Could you set down exactly the lines in the records below between the line holding "Main picking workflow" and the line holding "- ✅ Visual location format guide", inclusive?

Records from a data source
========

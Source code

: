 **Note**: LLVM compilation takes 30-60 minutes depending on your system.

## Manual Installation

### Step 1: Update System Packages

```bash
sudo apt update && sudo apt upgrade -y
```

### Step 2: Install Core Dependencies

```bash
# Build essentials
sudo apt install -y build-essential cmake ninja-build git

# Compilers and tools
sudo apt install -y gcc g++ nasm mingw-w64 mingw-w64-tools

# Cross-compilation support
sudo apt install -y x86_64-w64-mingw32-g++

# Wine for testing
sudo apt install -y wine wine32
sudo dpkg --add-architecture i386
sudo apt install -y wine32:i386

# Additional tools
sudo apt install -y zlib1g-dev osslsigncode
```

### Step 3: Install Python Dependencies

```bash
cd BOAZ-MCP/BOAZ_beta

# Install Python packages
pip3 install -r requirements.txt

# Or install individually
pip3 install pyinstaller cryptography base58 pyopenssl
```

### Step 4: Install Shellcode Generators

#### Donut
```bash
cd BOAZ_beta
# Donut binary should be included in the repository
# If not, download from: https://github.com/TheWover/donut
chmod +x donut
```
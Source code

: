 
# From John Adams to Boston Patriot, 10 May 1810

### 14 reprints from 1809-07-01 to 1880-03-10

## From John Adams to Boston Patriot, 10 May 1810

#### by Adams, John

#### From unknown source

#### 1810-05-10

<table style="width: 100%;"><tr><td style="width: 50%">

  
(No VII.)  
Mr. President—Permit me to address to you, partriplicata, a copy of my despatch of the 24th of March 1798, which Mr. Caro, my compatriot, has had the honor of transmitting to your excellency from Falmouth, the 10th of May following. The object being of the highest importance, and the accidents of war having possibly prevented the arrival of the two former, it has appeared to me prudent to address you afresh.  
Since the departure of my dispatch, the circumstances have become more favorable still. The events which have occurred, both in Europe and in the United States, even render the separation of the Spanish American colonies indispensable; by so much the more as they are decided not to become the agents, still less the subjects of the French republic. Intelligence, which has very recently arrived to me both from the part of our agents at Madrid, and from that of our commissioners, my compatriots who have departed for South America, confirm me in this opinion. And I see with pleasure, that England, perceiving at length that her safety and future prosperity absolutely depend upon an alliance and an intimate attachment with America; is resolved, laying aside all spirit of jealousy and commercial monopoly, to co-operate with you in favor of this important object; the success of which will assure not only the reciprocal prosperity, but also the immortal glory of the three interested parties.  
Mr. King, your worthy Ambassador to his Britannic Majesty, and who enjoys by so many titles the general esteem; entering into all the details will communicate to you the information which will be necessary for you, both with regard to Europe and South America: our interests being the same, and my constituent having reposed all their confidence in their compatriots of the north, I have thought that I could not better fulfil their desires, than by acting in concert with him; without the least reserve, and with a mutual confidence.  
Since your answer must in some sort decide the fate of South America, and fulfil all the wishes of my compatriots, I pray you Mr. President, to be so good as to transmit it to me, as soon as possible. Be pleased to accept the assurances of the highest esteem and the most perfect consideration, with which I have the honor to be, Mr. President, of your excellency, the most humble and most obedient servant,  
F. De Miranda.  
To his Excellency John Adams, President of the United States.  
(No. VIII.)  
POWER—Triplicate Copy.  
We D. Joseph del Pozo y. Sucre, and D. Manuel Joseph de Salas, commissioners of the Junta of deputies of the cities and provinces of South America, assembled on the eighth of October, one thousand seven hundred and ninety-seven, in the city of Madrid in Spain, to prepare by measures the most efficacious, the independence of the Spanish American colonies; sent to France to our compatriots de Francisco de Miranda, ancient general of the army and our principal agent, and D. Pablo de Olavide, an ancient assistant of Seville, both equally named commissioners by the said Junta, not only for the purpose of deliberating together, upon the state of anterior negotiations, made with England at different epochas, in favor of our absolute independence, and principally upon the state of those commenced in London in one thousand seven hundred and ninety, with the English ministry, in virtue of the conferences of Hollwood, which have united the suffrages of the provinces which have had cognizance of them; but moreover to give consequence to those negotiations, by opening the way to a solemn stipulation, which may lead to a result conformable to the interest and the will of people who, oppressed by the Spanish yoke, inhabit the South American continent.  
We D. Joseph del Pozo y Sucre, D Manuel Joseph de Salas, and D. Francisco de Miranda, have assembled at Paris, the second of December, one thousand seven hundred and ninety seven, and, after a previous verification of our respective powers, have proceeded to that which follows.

========

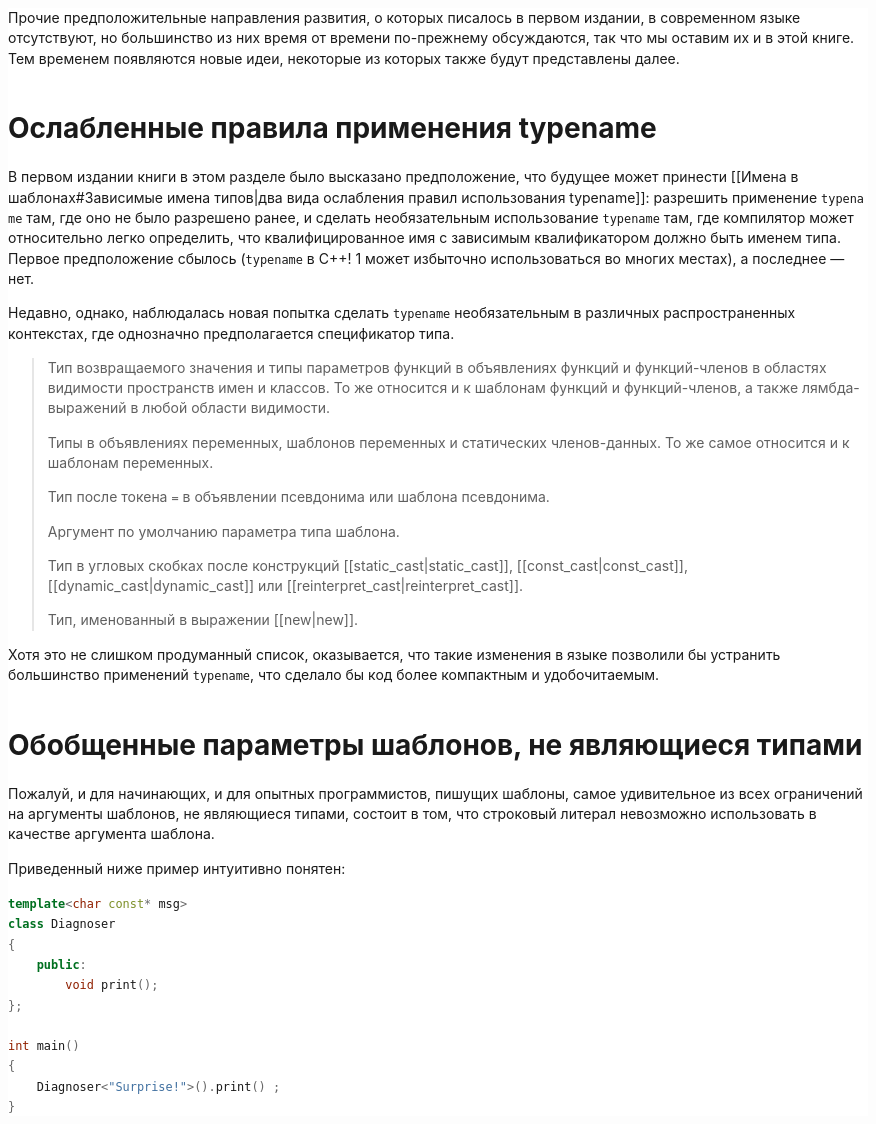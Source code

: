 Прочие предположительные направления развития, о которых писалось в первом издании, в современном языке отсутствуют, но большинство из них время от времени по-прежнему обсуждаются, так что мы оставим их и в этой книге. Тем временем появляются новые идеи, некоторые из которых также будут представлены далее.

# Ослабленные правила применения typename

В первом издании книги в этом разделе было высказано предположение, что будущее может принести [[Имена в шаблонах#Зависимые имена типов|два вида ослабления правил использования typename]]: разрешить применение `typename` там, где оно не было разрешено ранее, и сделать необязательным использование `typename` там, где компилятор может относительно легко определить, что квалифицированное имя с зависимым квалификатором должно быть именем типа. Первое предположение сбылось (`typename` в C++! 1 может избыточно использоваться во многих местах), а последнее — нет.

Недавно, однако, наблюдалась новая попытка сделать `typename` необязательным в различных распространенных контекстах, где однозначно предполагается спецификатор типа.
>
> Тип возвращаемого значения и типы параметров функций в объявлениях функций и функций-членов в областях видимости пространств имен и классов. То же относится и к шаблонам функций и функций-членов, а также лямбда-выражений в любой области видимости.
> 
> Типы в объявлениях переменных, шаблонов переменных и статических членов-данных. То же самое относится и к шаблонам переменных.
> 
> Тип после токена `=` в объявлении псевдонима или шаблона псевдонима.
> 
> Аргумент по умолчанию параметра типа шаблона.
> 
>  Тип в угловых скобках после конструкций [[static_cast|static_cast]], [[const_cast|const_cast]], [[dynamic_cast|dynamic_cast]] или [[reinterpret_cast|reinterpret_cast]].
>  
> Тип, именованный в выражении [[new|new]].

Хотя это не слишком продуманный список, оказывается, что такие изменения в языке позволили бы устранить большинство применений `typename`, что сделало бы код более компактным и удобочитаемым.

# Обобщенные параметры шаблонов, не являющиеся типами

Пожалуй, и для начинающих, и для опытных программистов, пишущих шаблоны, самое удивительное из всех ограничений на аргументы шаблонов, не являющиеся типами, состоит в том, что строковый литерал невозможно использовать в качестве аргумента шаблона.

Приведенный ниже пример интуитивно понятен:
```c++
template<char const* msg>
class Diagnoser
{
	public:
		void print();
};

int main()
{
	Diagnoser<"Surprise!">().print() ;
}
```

========

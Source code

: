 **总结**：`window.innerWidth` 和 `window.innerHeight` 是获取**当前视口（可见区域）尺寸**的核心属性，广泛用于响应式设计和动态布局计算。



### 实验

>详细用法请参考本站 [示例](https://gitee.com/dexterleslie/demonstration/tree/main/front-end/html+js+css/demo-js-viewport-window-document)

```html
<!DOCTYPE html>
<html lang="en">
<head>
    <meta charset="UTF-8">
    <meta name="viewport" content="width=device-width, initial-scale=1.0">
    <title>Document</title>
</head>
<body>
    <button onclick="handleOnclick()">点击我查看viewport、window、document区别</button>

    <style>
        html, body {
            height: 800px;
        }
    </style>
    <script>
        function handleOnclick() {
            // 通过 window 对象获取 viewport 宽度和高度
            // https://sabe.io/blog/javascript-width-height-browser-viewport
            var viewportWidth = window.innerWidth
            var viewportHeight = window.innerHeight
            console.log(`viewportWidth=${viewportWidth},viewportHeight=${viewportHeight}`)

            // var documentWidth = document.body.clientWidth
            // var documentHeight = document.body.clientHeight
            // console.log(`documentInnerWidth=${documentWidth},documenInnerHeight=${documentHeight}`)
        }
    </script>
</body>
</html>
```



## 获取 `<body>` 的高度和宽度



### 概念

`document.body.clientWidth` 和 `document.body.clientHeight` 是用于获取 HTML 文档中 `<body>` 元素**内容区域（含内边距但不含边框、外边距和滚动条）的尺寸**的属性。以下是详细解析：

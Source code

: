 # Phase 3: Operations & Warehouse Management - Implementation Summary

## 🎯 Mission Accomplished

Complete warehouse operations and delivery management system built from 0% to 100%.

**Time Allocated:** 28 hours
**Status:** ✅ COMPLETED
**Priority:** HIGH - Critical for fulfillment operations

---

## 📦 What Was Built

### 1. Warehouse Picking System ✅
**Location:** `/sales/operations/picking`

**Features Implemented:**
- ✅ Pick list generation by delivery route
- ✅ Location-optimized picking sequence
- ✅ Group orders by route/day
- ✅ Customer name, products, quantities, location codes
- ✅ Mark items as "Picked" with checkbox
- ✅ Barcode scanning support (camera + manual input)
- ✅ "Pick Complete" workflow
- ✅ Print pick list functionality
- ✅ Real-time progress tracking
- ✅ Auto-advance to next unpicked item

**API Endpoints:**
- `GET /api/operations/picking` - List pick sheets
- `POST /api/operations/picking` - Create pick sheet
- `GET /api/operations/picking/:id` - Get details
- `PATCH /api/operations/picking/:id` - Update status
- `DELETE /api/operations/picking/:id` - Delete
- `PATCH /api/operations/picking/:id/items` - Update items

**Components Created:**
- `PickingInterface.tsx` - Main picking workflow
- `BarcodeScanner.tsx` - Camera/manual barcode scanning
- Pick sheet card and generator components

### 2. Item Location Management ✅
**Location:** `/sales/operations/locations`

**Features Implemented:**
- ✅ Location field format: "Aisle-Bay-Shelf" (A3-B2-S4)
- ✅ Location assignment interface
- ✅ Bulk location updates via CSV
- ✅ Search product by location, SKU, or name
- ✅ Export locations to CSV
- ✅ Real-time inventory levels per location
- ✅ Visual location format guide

========

Written response:
- `PickingInterface.tsx` - Main picking workflow
- `BarcodeScanner.tsx` - Camera/manual barcode scanning
- Pick sheet card and generator components

### 2. Item Location Management ✅
**Location:** `/sales/operations/locations`

**Features Implemented:**
- ✅ Location field format: "Aisle-Bay-Shelf" (A3-B2-S4)
- ✅ Location assignment interface
- ✅ Bulk location updates via CSV
- ✅ Search product by location, SKU, or name
- ✅ Export locations to CSV
- ✅ Real-time inventory levels per location
- ✅ Visual location format guide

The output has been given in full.